Offline Mężczyzna 4gotten

  • Wiadomości: 1829
  • Miasto: Stargard
  • Na forum od: 26.08.2012
Przynajmniej w przypadku ultramaratonów to się z lemondką gryzie.
Wcale nie musi. Na zdjęciu rozwiązanie podpatrzone na TransAm - trochę słabo widać na tym zdjęciu, ale jest to torba mocowana do lemondki, górna klapa jest na rzepach, było to całkiem spore, mały aparat i garść batonów się mieszczą. Dodatkowo na klapie umieszczony mapnik bo właściciel tej maszyny nie używał podczas TransAm żadnego gps'a

To chyba ten co tak gnał na początku, ale na dłuższą metę pozycja aero I brak gps się nie sprawdziły  ;) Z tego co kojarzę to daleko nie zajechał. Wydawało mi się, że bardziej chodziło mu o zareklamowanie swoich rowerów niż dojechanie do mety :icon_confused:
dalej przed siebie... najlepiej po asfalcie ;-)

Offline Wilk

  • Wiadomości: 19866
  • Miasto: Warszawa
  • Na forum od: 09.07.2006
    • Wyprawy Rowerowe
Wcale nie musi. Na zdjęciu rozwiązanie podpatrzone na TransAm - trochę słabo widać na tym zdjęciu, ale jest to torba mocowana do lemondki, górna klapa jest na rzepach, było to całkiem spore, mały aparat i garść batonów się mieszczą. Dodatkowo na klapie umieszczony mapnik bo właściciel tej maszyny nie używał podczas TransAm żadnego gps'a

Ale to już jest co innego, bo to torba customowa dopasowana do konkretnego roweru. A klasycznej torby Ortlieba (a o tym była mowa) nie zmieścisz już sensownie pod lemondką w większości rowerów, a nawet jak zmieścisz to dostęp do niej bedzie słaby, wiec traci sie spora zaletę tej torby.


A dlaczego się takich toreb nie stosuje często? Raz że są bardzo ciężkie w porównaniu do pojemności, aż 750g przy ledwie 7 litrach pojemności. A dwa, że większości osób starczają inne torby z szybkim dostępem do zawartości - fuelbag czy feedbag i kolejna juz niespecjalnie jest potrzebna. Do tego ta torba jest sporo bardziej upierdliwa w mocowaniu.
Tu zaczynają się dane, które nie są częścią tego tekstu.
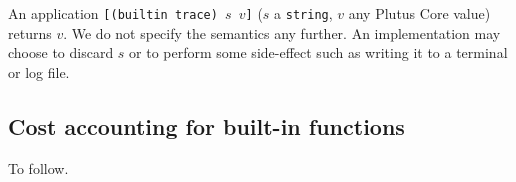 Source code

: \label{note:trace}
An application \texttt{[(builtin trace) $s$ $v$]} ($s$ a \texttt{string}, $v$
any Plutus Core value) returns $v$.  We do not specify the semantics any
further.  An implementation may choose to discard $s$ or to perform some
side-effect such as writing it to a terminal or log file.


\subsection{Cost accounting for built-in functions}
To follow.

\newpage
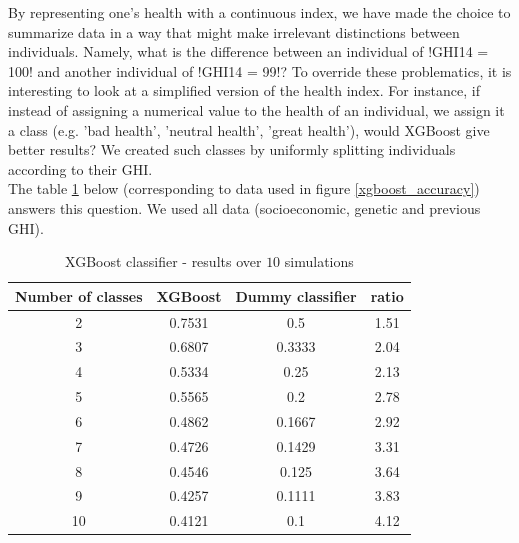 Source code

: \documentclass[]{article}
\begin{document}
\noindent
By representing one's health with a continuous index, we have made the choice to summarize data in a way that might make irrelevant distinctions between individuals. Namely, what is the difference between an individual of \pyth!GHI14 = 100! and another individual of \pyth!GHI14 = 99!? To override these problematics, it is interesting to look at a simplified version of the health index. For instance, if instead of assigning a numerical value to the health of an individual, we assign it a class (e.g. 'bad health', 'neutral health', 'great health'), would XGBoost give better results? We created such classes by uniformly splitting individuals according to their GHI.\\
The table \ref{results_xgbclassifier} below (corresponding to data used in figure \ref{xgboost_accuracy}) answers this question. We used all data (socioeconomic, genetic and previous GHI).
\begin{table}[!h]
	\centering
	\begin{tabular}{|c|c|c|c|}
		\hline
		
		\textbf{Number of classes} & \textbf{XGBoost} & \textbf{Dummy classifier} & \textbf{ratio}\\
		\hline
		2 & 0.7531 & 0.5 & 1.51\\
		\hline 
		3 & 0.6807 & 0.3333 & 2.04\\
		\hline 
		4 & 0.5334 & 0.25 & 2.13\\
		\hline 
		5 & 0.5565 & 0.2 & 2.78\\
		\hline 
		6 & 0.4862 & 0.1667 & 2.92\\
		\hline 
		7 & 0.4726 & 0.1429 & 3.31\\
		\hline 
		8 & 0.4546 & 0.125 & 3.64\\
		\hline 
		9 & 0.4257 & 0.1111 & 3.83\\
		\hline 
		10 & 0.4121 & 0.1 & 4.12\\
		\hline 
	\end{tabular}
	\caption{XGBoost classifier - results over $10$ simulations}
	\label{results_xgbclassifier}
\end{table}\\
\end{document}
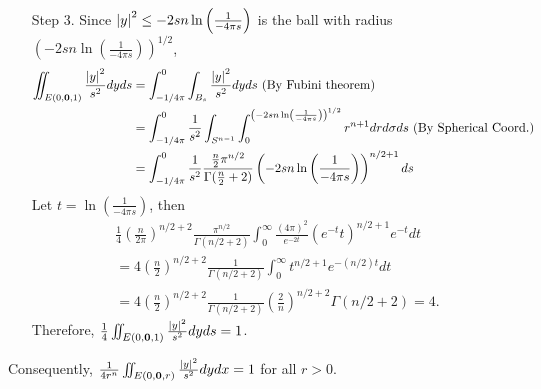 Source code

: \documentclass{article}
\begin{document}
\begin{enumerate}
    \item[Step 3.] Since $\abs{y}^2\leq -2sn\ln\left(\frac{1}{-4\pi s}\right)$ is the ball with radius $\left(-2sn\ln\left(\frac{1}{-4\pi s}\right)\right)^{1/2}$, 
    \begin{equation*}
    \begin{split}
        \iint_{E(0, \bm{0}, 1)} \frac{\abs{y}^2}{s^2}dyds&=\int_{-1/4\pi}^0\int_{B_s}\frac{\abs{y}^2}{s^2}dyds \text{ (By Fubini theorem)}\\
        &=\int_{-1/4\pi}^0 \frac{1}{s^2} \int_{S^{n-1}}\int_0^{\left(-2sn\ln\left(\frac{1}{-4\pi s}\right)\right)^{1/2}} r^{n+1}drd\sigma ds \text{ (By Spherical Coord.)}\\
        &=\int_{-1/4\pi}^0 \frac{1}{s^2}\frac{\frac{n}{2}\pi^{n/2}}{\Gamma(\frac{n}{2}+2)} \left(-2sn\ln\left(\frac{1}{-4\pi s}\right)\right)^{n/2+1} ds
    \end{split}
    \end{equation*}
    Let $t=\ln\left(\frac{1}{-4\pi s}\right)$, then 
    \begin{equation*}
        \begin{split}
            &\frac{1}{4}\left(\frac{n}{2\pi}\right)^{n/2+2}\frac{\pi^{n/2}}{\Gamma(n/2+2)}\int_{0}^\infty \frac{(4\pi)^2}{e^{-2t}} \left(e^{-t}t\right)^{n/2+1} e^{-t}dt \\
            &=4\left(\frac{n}{2}\right)^{n/2+2}\frac{1}{\Gamma(n/2+2)}\int_0^\infty t^{n/2+1}e^{-(n/2)t}dt \\
            &=4\left(\frac{n}{2}\right)^{n/2+2}\frac{1}{\Gamma(n/2+2)}\left(\frac{2}{n}\right)^{n/2+2}\Gamma(n/2+2)=4.
        \end{split}
    \end{equation*}
    Therefore, $\frac{1}{4}\iint_{E(0, \bm{0}, 1)} \frac{\abs{y}^2}{s^2}dyds=1$.
\end{enumerate}
Consequently, $\frac{1}{4r^n}\iint_{E(0, \bm{0}, r)}\frac{\abs{y}^2}{s^2}dydx=1$ for all $r>0$.
\end{document}
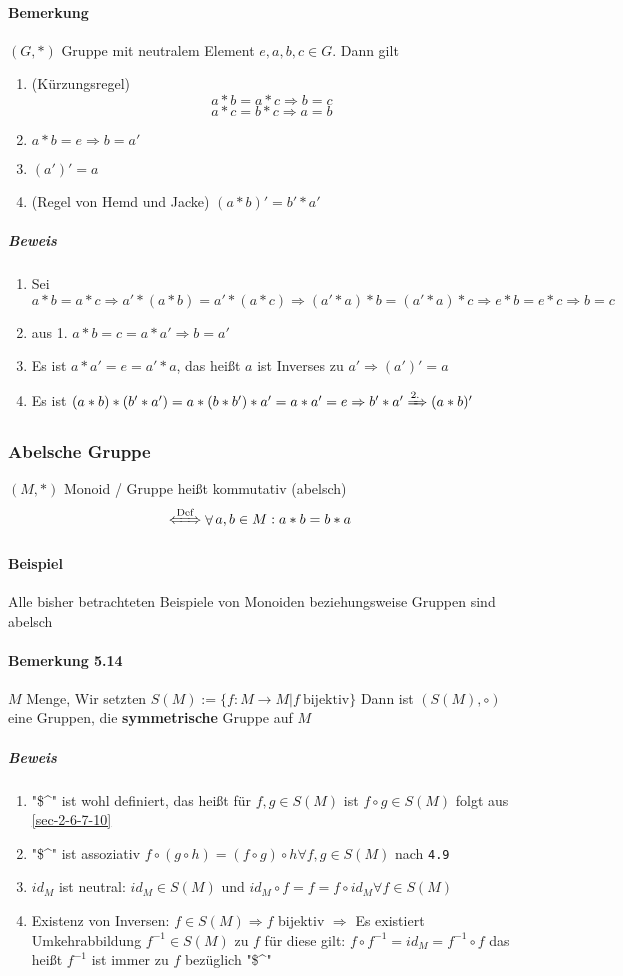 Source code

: \documentclass[a4paper]{scrartcl}
\DeclareMathOperator{\Forall}{\forall}
\begin{document}
\paragraph{Bemerkung}
\label{sec-3-1-4-2}
$(G,*)$ Gruppe mit neutralem Element $e,a,b,c \in G$. Dann gilt
\begin{enumerate}
\item (Kürzungsregel) \[a*b = a*c \Rightarrow b = c\] \[a*c = b * c \Rightarrow a = b\]
\item $a*b = e \Rightarrow b = a'$
\item $(a')' = a$
\item (Regel von Hemd und Jacke) $(a*b)' = b' * a'$
\end{enumerate}
\subparagraph{Beweis}
\label{sec-3-1-4-2-1}
\begin{enumerate}
\item Sei $a * b = a * c \Rightarrow a'*(a*b) = a'*(a*c) \Rightarrow (a'*a)*b=(a'*a)*c \Rightarrow e*b = e*c \Rightarrow b = c$
\item aus 1. $a*b = c = a*a' \Rightarrow b = a'$
\item Es ist $a*a' = e = a' * a$, das heißt $a$ ist Inverses zu $a' \Rightarrow (a')' = a$
\item Es ist $(a*b)*(b'*a') = a*(b*b')*a' = a*a' = e \Rightarrow b' * a' \xRightarrow{\text{2.}} (a *b)'$
\end{enumerate}
\subsubsection{Abelsche Gruppe}
\label{sec-3-1-5}
$(M,*)$ Monoid / Gruppe heißt kommutativ (abelsch)
\[\xLeftrightarrow{\text{Def}} \Forall a,b\in M: a*b = b*a\]
\paragraph{Beispiel}
\label{sec-3-1-5-1}
Alle bisher betrachteten Beispiele von Monoiden beziehungsweise Gruppen sind abelsch
\paragraph{Bemerkung 5.14}
\label{sec-3-1-5-2}
$M$ Menge, Wir setzten $S(M):= \{f:M\to M | f~\text{bijektiv}\}$
Dann ist $(S(M),\circ)$ eine Gruppen, die \textbf{symmetrische} Gruppe auf $M$
\subparagraph{Beweis}
\label{sec-3-1-5-2-1}
\begin{enumerate}
\item "\$\^{}" ist wohl definiert, das heißt für $f,g\in S(M)$ ist $f\circ g \in S(M)$ folgt aus \ref{sec-2-6-7-10}
\item "\$\^{}" ist assoziativ $f\circ(g\circ h) = (f\circ g) \circ h \Forall f,g\in S(M)$ nach \texttt{4.9}
\item $id_M$ ist neutral: $id_M \in S(M)$ und $id_M\circ f = f = f\circ id_M \Forall f\in S(M)$
\item Existenz von Inversen: $f\in S(M) \Rightarrow f$ bijektiv $\Rightarrow$ Es existiert Umkehrabbildung $f^{-1}\in S(M)$ zu $f$
         für diese gilt: $f\circ f^{-1} = id_M = f^{-1}\circ f$ das heißt $f^{-1}$ ist immer zu $f$ bezüglich "\$\^{}"
\end{enumerate}
\end{document}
Z tych powodów są znacznie popularniejsze na wyprawach, gdzie minimalizacja nie ma większego znaczenia.

Offline Mężczyzna Alek

  • Wiadomości: 2946
  • Miasto: Dublin
  • Na forum od: 28.02.2013
    • aleknowak.net
No tak, dla weightweeniesów 750g to kaplica... Mnie to raczej nie przeraża. Wygoda przeważa takie drobne minusy.
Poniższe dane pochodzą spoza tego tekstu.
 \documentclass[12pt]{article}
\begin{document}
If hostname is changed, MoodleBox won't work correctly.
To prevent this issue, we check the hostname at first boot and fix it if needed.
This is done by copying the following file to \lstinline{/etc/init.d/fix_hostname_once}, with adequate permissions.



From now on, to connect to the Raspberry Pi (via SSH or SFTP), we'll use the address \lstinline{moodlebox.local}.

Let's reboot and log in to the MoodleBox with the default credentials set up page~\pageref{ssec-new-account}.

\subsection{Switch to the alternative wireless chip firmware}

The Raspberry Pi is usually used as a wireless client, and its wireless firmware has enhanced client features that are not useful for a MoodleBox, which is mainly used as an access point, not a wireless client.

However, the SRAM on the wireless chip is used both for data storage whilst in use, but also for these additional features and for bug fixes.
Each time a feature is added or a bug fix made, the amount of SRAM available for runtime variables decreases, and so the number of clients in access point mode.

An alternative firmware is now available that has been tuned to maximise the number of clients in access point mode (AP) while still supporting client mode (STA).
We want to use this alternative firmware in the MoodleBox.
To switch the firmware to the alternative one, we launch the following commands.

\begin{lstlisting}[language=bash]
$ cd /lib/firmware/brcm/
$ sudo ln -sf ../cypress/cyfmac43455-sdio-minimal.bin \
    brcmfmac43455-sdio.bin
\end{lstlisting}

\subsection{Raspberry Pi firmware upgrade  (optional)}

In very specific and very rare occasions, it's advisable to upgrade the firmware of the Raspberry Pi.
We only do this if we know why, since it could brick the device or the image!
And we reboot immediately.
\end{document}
To ten cały pan English tym jechał? Znam rowery, nie wiedziałem że sam jeździ.

Offline Mężczyzna Ricardo

  • Wiadomości: 817
  • Miasto: Warszawa
  • Na forum od: 25.05.2011
Wydawało mi się, że bardziej chodziło mu o zareklamowanie swoich rowerów niż dojechanie do mety
No i to chyba mu się udało, wg. mnie to był najfajniejszy rower na TransAm 2017.
Ale to już jest co innego, bo to torba customowa dopasowana do konkretnego roweru.
Nie do końca taka pod konkretny rower. Ta torba pasuje do większości lemondek. Ją się wsuwa od przodu na lemondkę.

Offline Wilk

  • Wiadomości: 19866
  • Miasto: Warszawa
  • Na forum od: 09.07.2006
    • Wyprawy Rowerowe
No tak, dla weightweeniesów 750g to kaplica... Mnie to raczej nie przeraża. Wygoda przeważa takie drobne minusy.
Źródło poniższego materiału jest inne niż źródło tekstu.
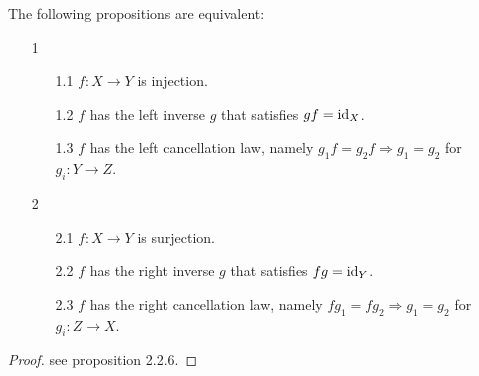 \begin{proposition}
  The following propositions are equivalent:
  \begin{enumerate}
    \item[1]
    \begin{enumerate}
      \item[1.1] $f: X \to Y$ is injection.
      \item[1.2]  $f$ has the left inverse $g$ that satisfies $gf = \operatorname{id}_{X}$.
      \item[1.3] $f$ has the left cancellation law, namely $g_1 f = g_2 f \Rightarrow g_1 = g_2$ for $g_i: Y \to Z$.
    \end{enumerate}
    \item[2]
    \begin{enumerate}
      \item[2.1] $f: X \to Y$ is surjection.
      \item[2.2] $f$ has the right inverse $g$ that satisfies $fg = \operatorname{id}_{Y}$.
      \item[2.3] $f$ has the right cancellation law, namely $fg_1 = fg_2 \Rightarrow g_1 = g_2$ for $g_i: Z \to X$.  
    \end{enumerate}
  \end{enumerate}
\end{proposition}

\begin{proof}
  see \cite{LWW_AJN} proposition 2.2.6.
\end{proof}








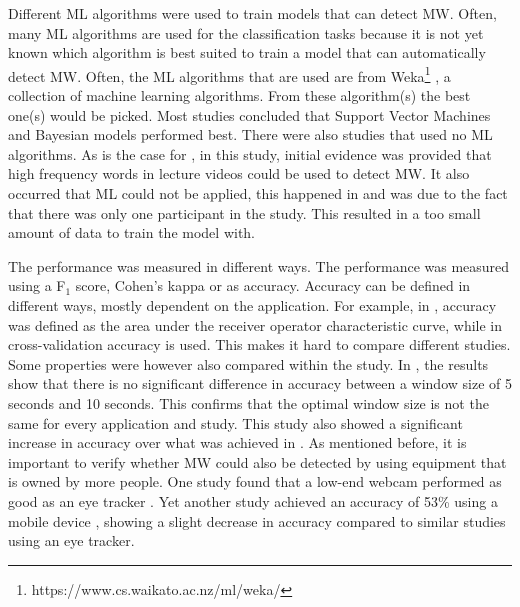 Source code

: Different ML algorithms were used to train models that can detect MW. Often, many ML algorithms are used for the classification tasks because it is not yet known which algorithm is best suited to train a model that can automatically detect MW. Often, the ML algorithms that are used are from Weka\footnote{https://www.cs.waikato.ac.nz/ml/weka/} \cite{Bixler2015AutomaticPhysiology}\cite{Bixler2015AutomaticAwareness}\cite{Bixler2016AutomaticReadingd}\cite{Bixler2014TowardWanderingd}\cite{Blanchard2014AutomatedLearning}\cite{Gwizdka2019ExploringTasks}\cite{Hutt2017OutClassroom}\cite{Pham2015Attentivelearner:Tracking}, a collection of machine learning algorithms. From these algorithm(s) the best one(s) would be picked. Most studies concluded that Support Vector Machines and Bayesian models performed best. There were also studies that used no ML algorithms. As is the case for \cite{Jo2017AMind}, in this study, initial evidence was provided that high frequency words in lecture videos could be used to detect MW. It also occurred that ML could not be applied, this happened in \cite{Gontier2016HowEnvironment} and was due to the fact that there was only one participant in the study. This resulted in a too small amount of data to train the model with.

The performance was measured in different ways. The performance was measured using a F$_1$ score, Cohen's kappa or as accuracy. Accuracy can be defined in different ways, mostly dependent on the application. For example, in \cite{Cheetham2016AutomatedApplication}, accuracy was defined as the area under the receiver operator characteristic curve, while in \cite{Mishchenko2015DetectingTespiti} cross-validation accuracy is used. This makes it hard to compare different studies. Some properties were however also compared within the study. In \cite{Gwizdka2019ExploringTasks}, the results show that there is no significant difference in accuracy between a window size of 5 seconds and 10 seconds. This confirms that the optimal window size is not the same for every application and study. This study also showed a significant increase in accuracy over what was achieved in \cite{Bixler2014TowardWanderingd}. As mentioned before, it is important to verify whether MW could also be detected by using equipment that is owned by more people. One study found that a low-end webcam performed as good as an eye tracker \cite{Zhao2017ScalableApproach}. Yet another study achieved an accuracy of 53\% using a mobile device \cite{ISI:000443429900018}, showing a slight decrease in accuracy compared to similar studies using an eye tracker.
Ale torby w ramie są niemal tak samo wygodne, można uzywać w czasie jazdy, a dają większą pojemność przy mniejszej wadze. No i myślę, że dlatego wygrywają z Ortliebem. Poza tym na maratony szosowe lemondek uzywa z 85-90% ludzi, a wtedy Ortlieb juz raczej odpada.
Nie do końca taka pod konkretny rower. Ta torba pasuje do większości lemondek. Ją się wsuwa od przodu na lemondkę.

Ale jest mocowana na lemondce, nie kierownicy no i jednak chyba sporo mniejsza (choc dobrze nie widać, bo Ortlieb to jednak duży klocek

Offline Mężczyzna AdrianU

  • Wiadomości: 188
  • Miasto: Śląsk
  • Na forum od: 12.05.2016
Nie do końca taka pod konkretny rower. Ta torba pasuje do większości lemondek. Ją się wsuwa od przodu na lemondkę.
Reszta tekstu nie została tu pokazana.